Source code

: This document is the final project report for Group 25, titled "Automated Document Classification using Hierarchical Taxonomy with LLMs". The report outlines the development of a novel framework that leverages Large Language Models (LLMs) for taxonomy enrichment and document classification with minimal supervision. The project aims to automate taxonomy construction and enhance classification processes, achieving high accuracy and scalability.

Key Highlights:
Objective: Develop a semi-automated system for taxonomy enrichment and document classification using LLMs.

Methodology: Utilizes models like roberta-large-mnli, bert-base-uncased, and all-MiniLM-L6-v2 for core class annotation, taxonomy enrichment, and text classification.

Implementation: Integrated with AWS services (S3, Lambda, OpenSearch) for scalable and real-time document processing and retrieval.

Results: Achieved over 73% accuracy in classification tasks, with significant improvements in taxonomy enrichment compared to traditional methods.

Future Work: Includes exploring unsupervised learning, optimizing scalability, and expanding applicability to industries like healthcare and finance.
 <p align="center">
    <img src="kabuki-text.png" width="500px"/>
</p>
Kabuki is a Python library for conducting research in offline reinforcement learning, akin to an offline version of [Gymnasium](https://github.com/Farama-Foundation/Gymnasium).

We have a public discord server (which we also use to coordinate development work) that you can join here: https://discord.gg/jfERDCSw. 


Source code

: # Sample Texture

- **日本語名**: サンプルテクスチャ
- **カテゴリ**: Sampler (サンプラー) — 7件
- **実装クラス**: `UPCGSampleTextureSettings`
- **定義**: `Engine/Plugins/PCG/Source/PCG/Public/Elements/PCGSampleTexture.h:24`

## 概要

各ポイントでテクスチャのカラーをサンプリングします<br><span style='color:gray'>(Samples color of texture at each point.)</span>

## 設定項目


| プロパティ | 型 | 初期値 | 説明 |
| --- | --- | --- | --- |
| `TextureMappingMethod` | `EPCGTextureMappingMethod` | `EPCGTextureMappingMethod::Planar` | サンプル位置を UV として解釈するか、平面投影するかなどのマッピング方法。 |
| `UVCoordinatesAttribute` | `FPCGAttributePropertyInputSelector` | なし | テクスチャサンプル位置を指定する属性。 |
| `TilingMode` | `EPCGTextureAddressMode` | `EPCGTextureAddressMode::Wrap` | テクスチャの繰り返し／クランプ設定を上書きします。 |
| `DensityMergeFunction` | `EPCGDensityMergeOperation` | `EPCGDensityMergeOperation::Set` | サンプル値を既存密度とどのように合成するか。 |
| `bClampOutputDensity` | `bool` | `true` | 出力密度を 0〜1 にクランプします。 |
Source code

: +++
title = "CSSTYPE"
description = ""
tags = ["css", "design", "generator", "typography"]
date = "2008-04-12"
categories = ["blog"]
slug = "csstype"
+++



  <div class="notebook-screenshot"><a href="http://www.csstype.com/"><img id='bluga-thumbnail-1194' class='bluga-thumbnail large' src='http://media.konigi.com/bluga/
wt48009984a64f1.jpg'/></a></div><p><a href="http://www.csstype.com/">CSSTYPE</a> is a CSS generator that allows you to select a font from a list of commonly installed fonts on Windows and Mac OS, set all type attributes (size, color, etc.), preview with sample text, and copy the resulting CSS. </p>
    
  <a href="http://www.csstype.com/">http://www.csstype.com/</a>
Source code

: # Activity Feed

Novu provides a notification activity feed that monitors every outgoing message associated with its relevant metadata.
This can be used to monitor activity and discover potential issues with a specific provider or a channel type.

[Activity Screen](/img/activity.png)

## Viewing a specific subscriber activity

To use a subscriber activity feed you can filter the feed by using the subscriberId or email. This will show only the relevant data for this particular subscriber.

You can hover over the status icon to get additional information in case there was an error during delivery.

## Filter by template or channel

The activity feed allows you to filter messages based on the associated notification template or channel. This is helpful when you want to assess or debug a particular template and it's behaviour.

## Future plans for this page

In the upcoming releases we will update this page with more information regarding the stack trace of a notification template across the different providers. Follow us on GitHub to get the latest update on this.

Activity: Reproduce word for word the lines of the records above, beginning at the first and ending with the line where "Kabuki is a" appears, and nothing past it.

Exercise result:
Source code

: This document is the final project report for Group 25, titled "Automated Document Classification using Hierarchical Taxonomy with LLMs". The report outlines the development of a novel framework that leverages Large Language Models (LLMs) for taxonomy enrichment and document classification with minimal supervision. The project aims to automate taxonomy construction and enhance classification processes, achieving high accuracy and scalability.

Key Highlights:
Objective: Develop a semi-automated system for taxonomy enrichment and document classification using LLMs.

Methodology: Utilizes models like roberta-large-mnli, bert-base-uncased, and all-MiniLM-L6-v2 for core class annotation, taxonomy enrichment, and text classification.

Implementation: Integrated with AWS services (S3, Lambda, OpenSearch) for scalable and real-time document processing and retrieval.

Results: Achieved over 73% accuracy in classification tasks, with significant improvements in taxonomy enrichment compared to traditional methods.

Future Work: Includes exploring unsupervised learning, optimizing scalability, and expanding applicability to industries like healthcare and finance.
 <p align="center">
    <img src="kabuki-text.png" width="500px"/>
</p>
Kabuki is a Python library for conducting research in offline reinforcement learning, akin to an offline version of [Gymnasium](https://github.com/Farama-Foundation/Gymnasium).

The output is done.